**Task instructions**
Output only the lines below from the one containing "M2base core theme" to the one containing "### themes.js", exactly as written, both ends kept.

Data entries:
________________________________________

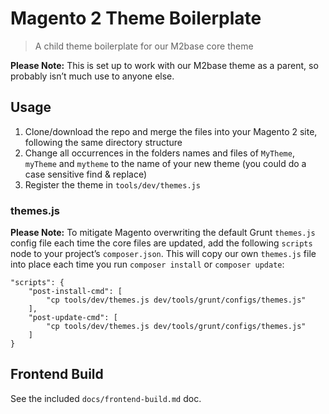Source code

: # Magento 2 Theme Boilerplate

> A child theme boilerplate for our M2base core theme

**Please Note:** This is set up to work with our M2base theme as a parent, so probably isn&#8217;t much use to anyone else.

## Usage

1. Clone/download the repo and merge the files into your Magento 2 site, following the same directory structure
2. Change all occurrences in the folders names and files of `MyTheme`, `myTheme` and `mytheme` to the name of your new theme (you could do a case sensitive find & replace)
3. Register the theme in `tools/dev/themes.js`

### themes.js

**Please Note:** To mitigate Magento overwriting the default Grunt `themes.js` config file each time the core files are updated, add the following `scripts` node to your project&#8217;s `composer.json`. This will copy our own `themes.js` file into place each time you run `composer install` or `composer update`:

```
"scripts": {
    "post-install-cmd": [
        "cp tools/dev/themes.js dev/tools/grunt/configs/themes.js"
    ],
    "post-update-cmd": [
        "cp tools/dev/themes.js dev/tools/grunt/configs/themes.js"
    ]
}
```

## Frontend Build

See the included `docs/frontend-build.md` doc.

________________________________________

**Output**
> A child theme boilerplate for our M2base core theme

**Please Note:** This is set up to work with our M2base theme as a parent, so probably isn&#8217;t much use to anyone else.

## Usage

1. Clone/download the repo and merge the files into your Magento 2 site, following the same directory structure
2. Change all occurrences in the folders names and files of `MyTheme`, `myTheme` and `mytheme` to the name of your new theme (you could do a case sensitive find & replace)
3. Register the theme in `tools/dev/themes.js`

### themes.js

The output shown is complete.